[[ Input data, beginning ]]

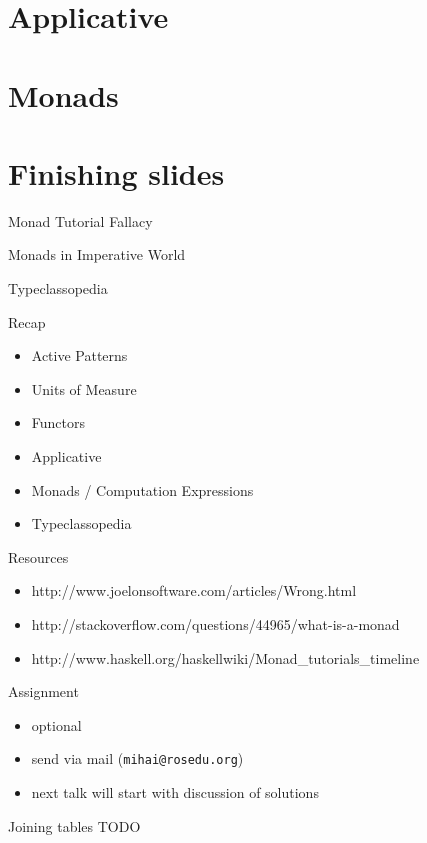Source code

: \documentclass{beamer}
\begin{document}
\section{Applicative}
\frame{\tableofcontents[currentsection]}

\section{Monads}
\frame{\tableofcontents[currentsection]}

\section{Finishing slides}
\frame{\tableofcontents[currentsection]}

\begin{frame}{Monad Tutorial Fallacy}
\end{frame}

\begin{frame}{Monads in Imperative World}
\end{frame}

\begin{frame}{Typeclassopedia}
\end{frame}

\begin{frame}{Recap}
  \begin{itemize}[<+->]
    \item Active Patterns
    \item Units of Measure
    \item Functors
    \item Applicative
    \item Monads / Computation Expressions
    \item Typeclassopedia
  \end{itemize}
\end{frame}

\begin{frame}{Resources}
  \begin{itemize}
    \item http://www.joelonsoftware.com/articles/Wrong.html
    \item http://stackoverflow.com/questions/44965/what-is-a-monad
    \item http://www.haskell.org/haskellwiki/Monad\_tutorials\_timeline
  \end{itemize}
\end{frame}

\begin{frame}[fragile]{Assignment}
  \begin{itemize}
    \item optional
    \item send via mail (\texttt{mihai@rosedu.org})
    \item next talk will start with discussion of solutions
  \end{itemize}
  \pause
  \begin{block}{Joining tables}
  TODO
  \end{block}
\end{frame}
\end{document}
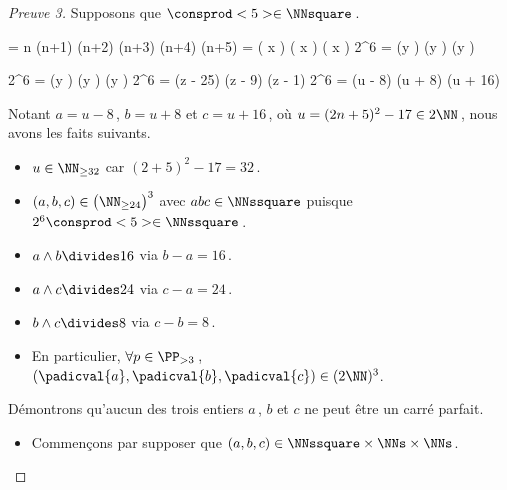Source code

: \begin{proof}[Preuve 3]%
    Supposons que $\consprod<5> \in \NNsquare$\,.

    \medskip
    \begin{stepcalc}[style = ar*, ope = \iff]
    	 = 
			n (n+1) (n+2) (n+3) (n+4) (n+5)
    	\consprod<5> = 
			\big( x \pm {} \big) \big( x \pm {} \big) \big( x \pm {} \big) 
    	2^6 \consprod<5> = 
			(y ) (y ) (y )
    \end{stepcalc}
    
    \begin{stepcalc}[style = ar*, ope = \iff]
    	2^6 \consprod<5> = 
			(y ) (y ) (y )
    	2^6 \consprod<5> = 
			(z - 25) (z - 9) (z - 1) 
    	2^6 \consprod<5> = 
			(u - 8) (u + 8) (u + 16)
    \end{stepcalc}

    \medskip
    Notant $a = u - 8$\,, $b = u + 8$ et $c = u + 16$\,, où $u = (2 n + 5)^2 - 17 \in 2 \NN$\,, nous avons les faits suivants.
    
    \begin{itemize}
		\item $u \in \NN_{\geq 32}$ car $(2 + 5)^2 - 17 = 32$\,.

		\item $(a, b, c) \in \big( \NN_{\geq 24} \big)^3$ avec $abc \in \NNssquare$ puisque $2^6 \consprod<5> \in \NNssquare$\,.

		\item $a \wedge b \divides 16$ via $b - a = 16$\,.

		\item $a \wedge c \divides 24$ via $c - a = 24$\,.

		\item $b \wedge c \divides 8$  via $c - b = 8$\,.

		\item En particulier, 
		$\forall p \in \PP_{>3}$\,, 
		$(\padicval{a}, \padicval{b}, \padicval{c}) \in ( 2 \NN )^3$.
	\end{itemize}

	\medskip
	
	Démontrons qu'aucun des trois entiers $a$\,, $b$ et $c$ ne peut être un carré parfait.
	\begin{itemize}
		\medskip
		\item Commençons par supposer que $(a, b, c) \in \NNssquare \times \NNs \times \NNs$. 
		

\end{itemize}
\end{proof}
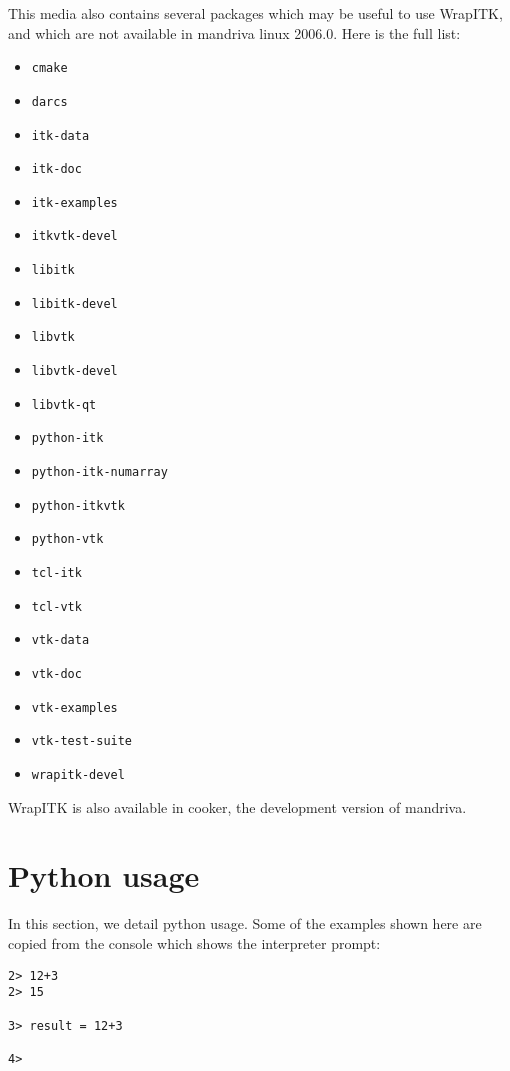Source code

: \documentclass{InsightArticle}
\begin{document}
This media also contains several packages which may be useful to use WrapITK,
and which are not available in mandriva linux 2006.0. Here is the full list:
\begin{itemize}
  \item \verb$cmake$
  \item \verb$darcs$
  \item \verb$itk-data$
  \item \verb$itk-doc$
  \item \verb$itk-examples$
  \item \verb$itkvtk-devel$
  \item \verb$libitk$
  \item \verb$libitk-devel$
  \item \verb$libvtk$
  \item \verb$libvtk-devel$
  \item \verb$libvtk-qt$
  \item \verb$python-itk$
  \item \verb$python-itk-numarray$
  \item \verb$python-itkvtk$
  \item \verb$python-vtk$
  \item \verb$tcl-itk$
  \item \verb$tcl-vtk$
  \item \verb$vtk-data$
  \item \verb$vtk-doc$
  \item \verb$vtk-examples$
  \item \verb$vtk-test-suite$
  \item \verb$wrapitk-devel$
\end{itemize}

WrapITK is also available in cooker, the development version of mandriva.


  \section{Python usage}

In this section, we detail python usage. Some of the examples shown here are copied
from the console which shows the interpreter prompt:

\begin{verbatim}
2> 12+3
2> 15

3> result = 12+3

4>
\end{verbatim}
\end{document}
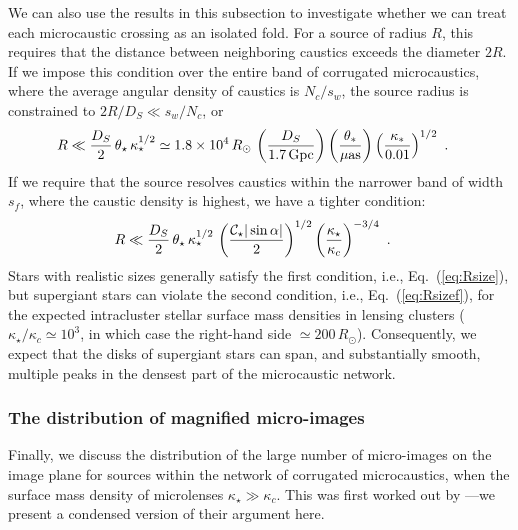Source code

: \documentclass{aastex6}
\newcommand{\refeq}[1]{Eq.~(\ref{eq:#1})}
\begin{document}
We can also use the results in this subsection to investigate whether we can treat each microcaustic crossing as an isolated fold. For a source of radius $R$, this requires that the distance between neighboring caustics exceeds the diameter $2R$. If we impose this condition over the entire band of corrugated microcaustics, where the average angular density of caustics is $N_c/s_w$, the source radius is constrained to $2R/D_S \ll s_w/N_c$, or
\begin{align}
\label{eq:Rsize}
  R & \ll {D_S\over 2}\, \theta_\star\, \kappa_\star^{1/2} \simeq
 1.8 \times 10^4\, R_\odot\, \left( \frac{D_S}{1.7\,{\rm Gpc}} \right)
 \left( \frac{\theta_*}{\mu{\rm as}} \right)
 \left( \frac{\kappa_*}{0.01} \right)^{1/2} ~.
\end{align}
If we require that the source resolves caustics within the narrower band of width $s_f$, where the caustic density is highest, we have a tighter condition:
\begin{align}
\label{eq:Rsizef}
  R & \ll {D_S\over 2}\, \theta_\star\, \kappa_\star^{1/2} \, 
 \left( {\mathcal{C}_{\star} | \sin\alpha | \over 2} \right)^{1/2}
 \left( \kappa_\star \over \kappa_c \right)^{-3/4} ~.
\end{align}
Stars with realistic sizes generally satisfy the first condition, i.e., \refeq{Rsize}, but supergiant stars can violate the second condition, i.e., \refeq{Rsizef}, for the expected intracluster stellar surface mass densities in lensing clusters ($\kappa_\star/\kappa_c \simeq 10^3$, in which case the right-hand side $\simeq 200 \, R_\odot$). Consequently, we expect that the disks of supergiant stars can span, and substantially smooth, multiple peaks in the densest part of the microcaustic network.

\subsubsection{The distribution of magnified micro-images}
\label{sec:magc}

Finally, we discuss the distribution of the large number of micro-images on the image plane for sources within the network of corrugated microcaustics, when the surface mass density of microlenses $\kappa_\star \gg \kappa_c$. This was first worked out by \cite{1986ApJ...306....2K}---we present a condensed version of their argument here. 
\end{document}
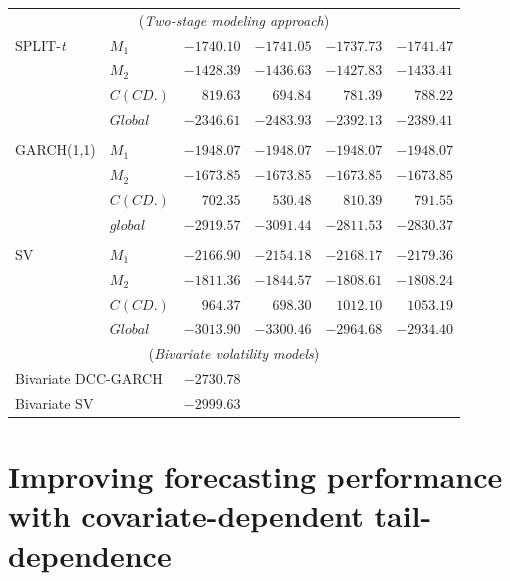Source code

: \documentclass[10pt,aspectratio=169]{beamer}
\begin{document}
\begin{frame}
\begin{table}
\begin{center}
{\begin{tabular}{llrrrr}
      \multicolumn{6}{c}{(\emph{Two-stage modeling approach})}\\

      SPLIT-\emph{t}&$M_1$&$-1740.10$&$-1741.05$&$-1737.73$&$-1741.47$\\
      &$M_2$&$-1428.39$&$-1436.63$&$-1427.83$&$-1433.41$\\
      &$C(CD.)$&$819.63$&$694.84$&$781.39$&$788.22$\\
      &$Global$&${-2346.61}$&$-2483.93$&$-2392.13$&$-2389.41$\\

      \\
      GARCH(1,1)&$M_1$&$-1948.07$&$-1948.07$&$-1948.07$&$-1948.07$\\
      &$M_2$&$-1673.85$&$-1673.85$&$-1673.85$&$-1673.85$\\
      &$C(CD.)$&$702.35$&$530.48$&$810.39$&$791.55$\\
      &$global$&$-2919.57$&$$-3091.44$$&$-2811.53$&$-2830.37$\\
      \\
      SV&$M_1$&$-2166.90$&$-2154.18$&$-2168.17$&$-2179.36$\\
      &$M_2$&$-1811.36$&$-1844.57$&$-1808.61$&$-1808.24$\\
      &$C(CD.)$&$964.37$&$698.30$&$1012.10$&$1053.19$\\
      &$Global$&$-3013.90$&$-3300.46$&$-2964.68$&$-2934.40$\\

      \midrule
      \multicolumn{6}{c}{(\emph{Bivariate volatility models})}\\

      \multicolumn{2}{l}{Bivariate DCC-GARCH}&$-2730.78$&\\
      \multicolumn{2}{l}{Bivariate SV}&$-2999.63$&\\
      \bottomrule
    \end{tabular}
     }
  \end{center}

\end{table}

\end{frame}

\section{Improving forecasting performance with covariate-dependent tail-dependence}
\end{document}
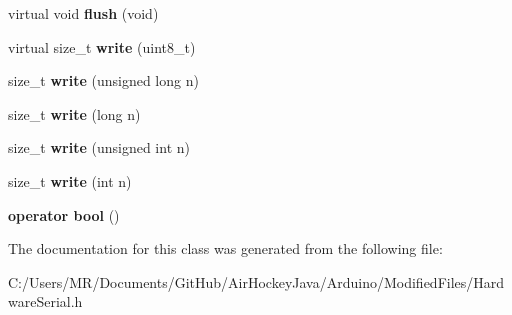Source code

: \begin{DoxyCompactItemize}
\item 
\hypertarget{class_hardware_serial_a33a5d5c5ffa184e2c303a21152fa2abe}{}virtual void {\bfseries flush} (void)\label{class_hardware_serial_a33a5d5c5ffa184e2c303a21152fa2abe}

\item 
\hypertarget{class_hardware_serial_ae241985e86ddd58b967aae7e88cdf417}{}virtual size\+\_\+t {\bfseries write} (uint8\+\_\+t)\label{class_hardware_serial_ae241985e86ddd58b967aae7e88cdf417}

\item 
\hypertarget{class_hardware_serial_a16f45867c871788b2440696531f79839}{}size\+\_\+t {\bfseries write} (unsigned long n)\label{class_hardware_serial_a16f45867c871788b2440696531f79839}

\item 
\hypertarget{class_hardware_serial_ade858bfb5ab807abc646fec974c00435}{}size\+\_\+t {\bfseries write} (long n)\label{class_hardware_serial_ade858bfb5ab807abc646fec974c00435}

\item 
\hypertarget{class_hardware_serial_aefe3473ecb98923c9d7e9f9d18604727}{}size\+\_\+t {\bfseries write} (unsigned int n)\label{class_hardware_serial_aefe3473ecb98923c9d7e9f9d18604727}

\item 
\hypertarget{class_hardware_serial_a4d67d5698c572032d98ad445d3b4f897}{}size\+\_\+t {\bfseries write} (int n)\label{class_hardware_serial_a4d67d5698c572032d98ad445d3b4f897}

\item 
\hypertarget{class_hardware_serial_a3038bc051efae1dac1ad3eb39f18f7ea}{}{\bfseries operator bool} ()\label{class_hardware_serial_a3038bc051efae1dac1ad3eb39f18f7ea}

\end{DoxyCompactItemize}


The documentation for this class was generated from the following file\+:\begin{DoxyCompactItemize}
\item 
C\+:/\+Users/\+M\+R/\+Documents/\+Git\+Hub/\+Air\+Hockey\+Java/\+Arduino/\+Modified\+Files/Hardware\+Serial.\+h\end{DoxyCompactItemize}
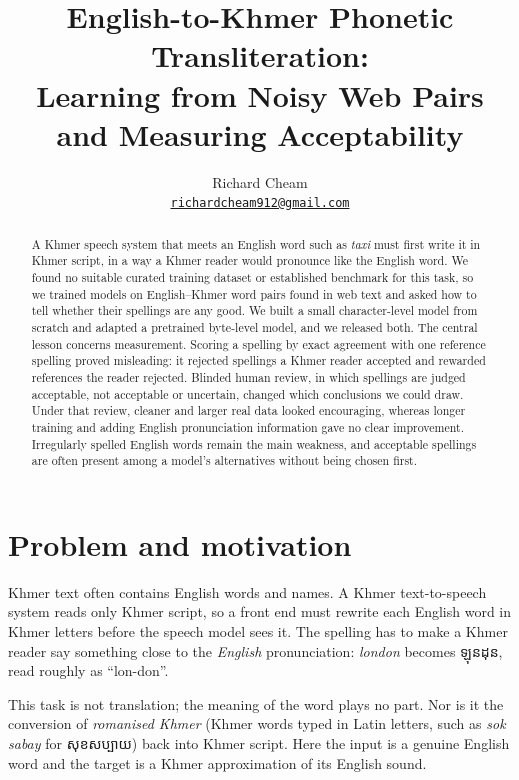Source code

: \documentclass[10pt,a4paper,twocolumn]{article}
\title{English-to-Khmer Phonetic Transliteration:\\ Learning from Noisy Web Pairs and Measuring Acceptability}
\author{Richard Cheam\\ \small \href{mailto:richardcheam912@gmail.com}{\texttt{richardcheam912@gmail.com}}}
\date{}
\newcommand{\km}[1]{{\khmerfont #1}}
\begin{document}
\maketitle

\begin{abstract}
\noindent
A Khmer speech system that meets an English word such as \emph{taxi} must first write it in Khmer script, in a way
a Khmer reader would pronounce like the English word. We found no suitable curated training dataset or established
benchmark for this task, so we trained models on English--Khmer word pairs found in web text and asked how to tell
whether their spellings are any good. We built a small character-level model from scratch and adapted a pretrained byte-level model, and we
released both. The central lesson concerns measurement. Scoring a spelling by exact agreement with one reference
spelling proved misleading: it rejected spellings a Khmer reader accepted and rewarded references the reader
rejected. Blinded human review, in which spellings are judged acceptable, not acceptable or uncertain, changed which
conclusions we could draw. Under that review, cleaner and larger real data looked encouraging, whereas longer
training and adding English pronunciation information gave no clear improvement. Irregularly spelled English words
remain the main weakness, and acceptable spellings are often present among a model's alternatives without being
chosen first.
\end{abstract}

\section{Problem and motivation}
\label{sec:intro}

Khmer text often contains English words and names. A Khmer text-to-speech system reads only Khmer script, so a
front end must rewrite each English word in Khmer letters before the speech model sees it. The spelling has to make
a Khmer reader say something close to the \emph{English} pronunciation: \emph{london} becomes \km{ឡុនដុន}, read
roughly as ``lon-don''.

This task is not translation; the meaning of the word plays no part. Nor is it the conversion of \emph{romanised
Khmer} (Khmer words typed in Latin letters, such as \emph{sok sabay} for \km{សុខសប្បាយ}) back into Khmer script.
Here the input is a genuine English word and the target is a Khmer approximation of its English sound.
\end{document}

[[ Input data, end ]]

## Problem to work on
What lines in the entries above include the string "left"? Return each one.

## Response area
 1.8 \times 10^4\, R_\odot\, \left( \frac{D_S}{1.7\,{\rm Gpc}} \right)
 \left( \frac{\theta_*}{\mu{\rm as}} \right)
 \left( \frac{\kappa_*}{0.01} \right)^{1/2} ~.
 \left( {\mathcal{C}_{\star} | \sin\alpha | \over 2} \right)^{1/2}
 \left( \kappa_\star \over \kappa_c \right)^{-3/4} ~.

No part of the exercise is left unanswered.